Across the entries below, the lines containing "papercast" should be counted and only their number returned.

--- DATA Enclosed Below ---

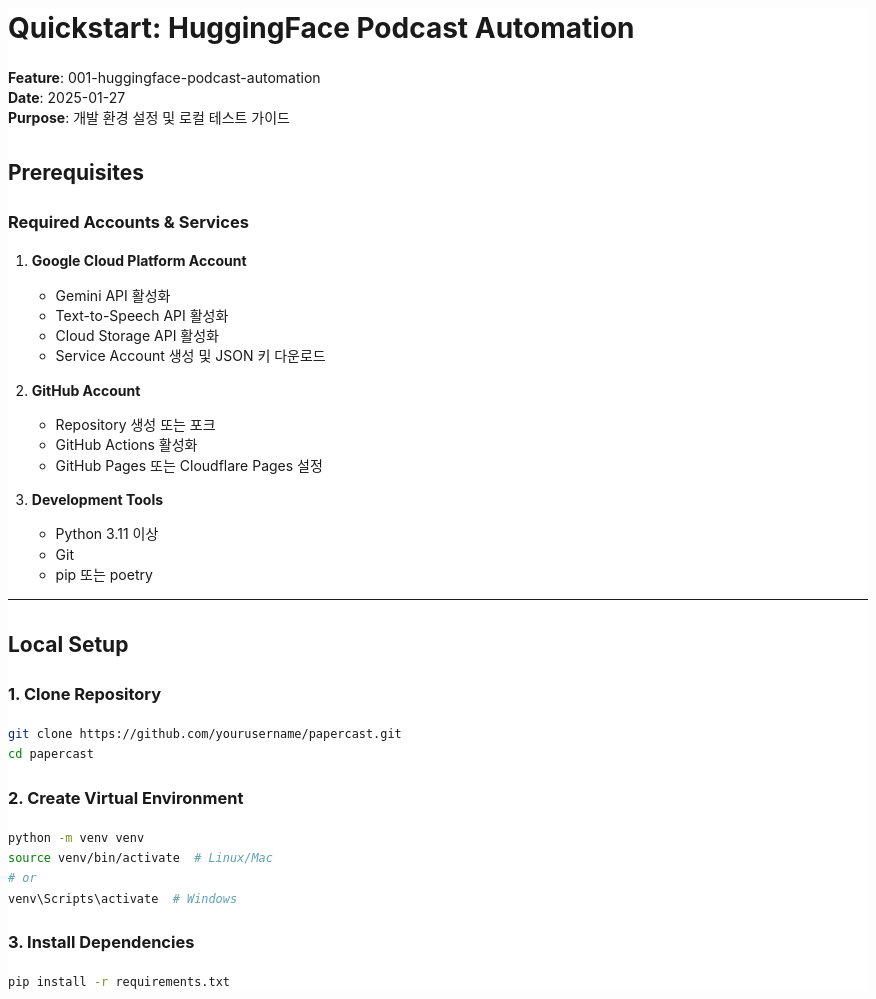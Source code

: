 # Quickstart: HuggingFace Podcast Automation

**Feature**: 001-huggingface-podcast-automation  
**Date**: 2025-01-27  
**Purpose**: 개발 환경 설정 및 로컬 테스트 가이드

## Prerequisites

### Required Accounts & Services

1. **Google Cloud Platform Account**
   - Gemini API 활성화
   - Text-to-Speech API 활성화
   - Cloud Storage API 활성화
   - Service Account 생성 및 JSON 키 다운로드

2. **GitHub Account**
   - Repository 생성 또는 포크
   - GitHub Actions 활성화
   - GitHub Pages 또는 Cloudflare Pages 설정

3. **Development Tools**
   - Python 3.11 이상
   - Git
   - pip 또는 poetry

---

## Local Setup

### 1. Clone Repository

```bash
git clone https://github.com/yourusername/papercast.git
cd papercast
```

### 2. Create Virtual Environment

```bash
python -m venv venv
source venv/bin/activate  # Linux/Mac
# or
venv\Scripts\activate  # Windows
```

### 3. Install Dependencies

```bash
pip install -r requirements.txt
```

--- End of Enclosed DATA ---
--- DATA Enclosed Below ---

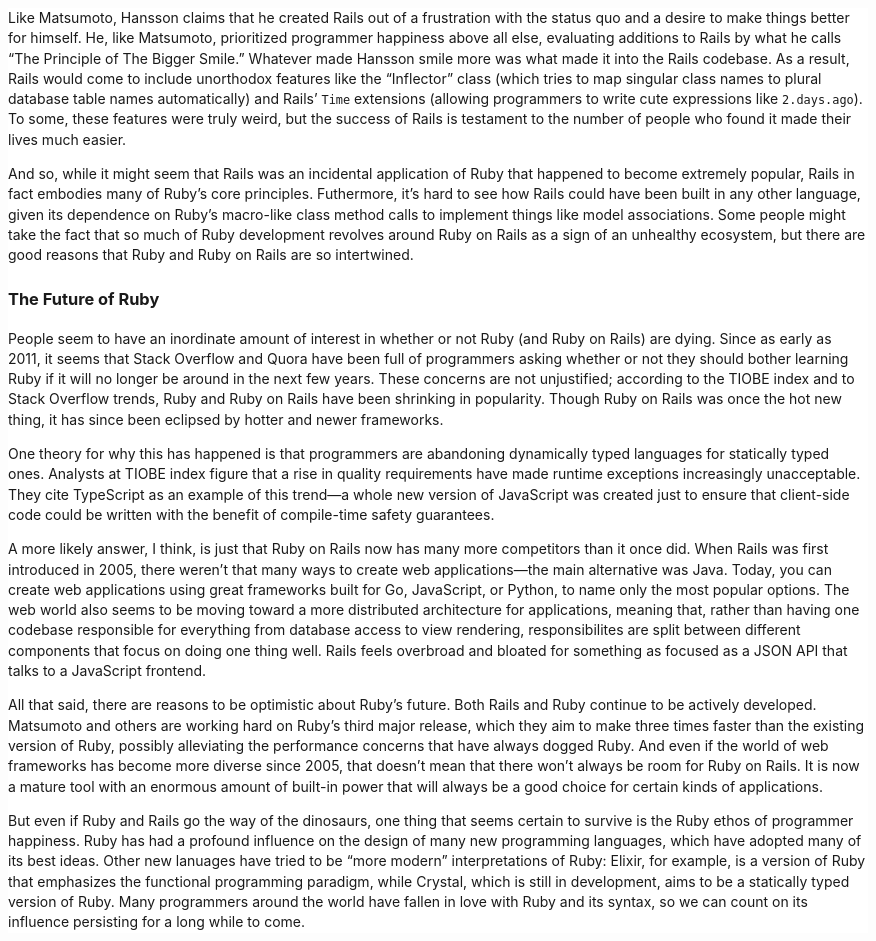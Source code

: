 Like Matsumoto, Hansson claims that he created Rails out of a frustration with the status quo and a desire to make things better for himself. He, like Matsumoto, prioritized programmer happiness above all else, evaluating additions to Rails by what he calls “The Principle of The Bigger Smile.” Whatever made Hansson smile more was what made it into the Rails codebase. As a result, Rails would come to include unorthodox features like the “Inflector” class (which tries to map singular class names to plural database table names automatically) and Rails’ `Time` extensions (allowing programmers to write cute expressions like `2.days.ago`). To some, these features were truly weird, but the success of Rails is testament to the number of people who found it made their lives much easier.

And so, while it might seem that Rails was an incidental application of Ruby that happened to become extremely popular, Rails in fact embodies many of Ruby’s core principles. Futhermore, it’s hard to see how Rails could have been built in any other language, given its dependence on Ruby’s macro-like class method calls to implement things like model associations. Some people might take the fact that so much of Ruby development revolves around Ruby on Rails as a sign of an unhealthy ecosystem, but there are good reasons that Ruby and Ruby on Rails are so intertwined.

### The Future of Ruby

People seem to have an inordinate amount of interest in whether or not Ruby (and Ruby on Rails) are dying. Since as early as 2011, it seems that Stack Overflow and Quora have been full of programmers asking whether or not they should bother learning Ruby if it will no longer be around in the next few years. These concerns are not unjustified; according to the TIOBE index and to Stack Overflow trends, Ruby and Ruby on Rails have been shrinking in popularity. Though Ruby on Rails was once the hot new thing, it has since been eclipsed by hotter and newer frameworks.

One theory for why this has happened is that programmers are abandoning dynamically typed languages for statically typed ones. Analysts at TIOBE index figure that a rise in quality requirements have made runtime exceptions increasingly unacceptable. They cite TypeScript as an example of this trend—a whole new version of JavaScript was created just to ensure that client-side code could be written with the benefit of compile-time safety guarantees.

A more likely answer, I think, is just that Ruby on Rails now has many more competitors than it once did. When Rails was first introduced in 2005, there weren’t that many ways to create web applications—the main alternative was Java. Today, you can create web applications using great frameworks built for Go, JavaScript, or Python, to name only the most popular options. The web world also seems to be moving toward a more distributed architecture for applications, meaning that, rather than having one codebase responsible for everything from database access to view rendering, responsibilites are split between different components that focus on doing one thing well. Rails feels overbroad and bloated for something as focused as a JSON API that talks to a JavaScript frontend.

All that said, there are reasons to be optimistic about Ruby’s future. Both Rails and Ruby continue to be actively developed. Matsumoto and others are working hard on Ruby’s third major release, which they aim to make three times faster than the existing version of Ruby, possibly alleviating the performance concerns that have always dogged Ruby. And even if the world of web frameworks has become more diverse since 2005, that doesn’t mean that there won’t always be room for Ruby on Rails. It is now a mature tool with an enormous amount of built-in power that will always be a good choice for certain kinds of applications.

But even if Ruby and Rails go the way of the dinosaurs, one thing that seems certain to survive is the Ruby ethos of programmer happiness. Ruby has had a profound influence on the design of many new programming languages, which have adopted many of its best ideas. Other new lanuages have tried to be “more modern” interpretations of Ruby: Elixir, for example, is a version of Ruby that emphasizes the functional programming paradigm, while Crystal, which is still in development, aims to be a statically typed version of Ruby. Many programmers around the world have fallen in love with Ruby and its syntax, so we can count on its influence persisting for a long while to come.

--- End of Enclosed DATA ---

SOLUTION FOR THIS TASK:
2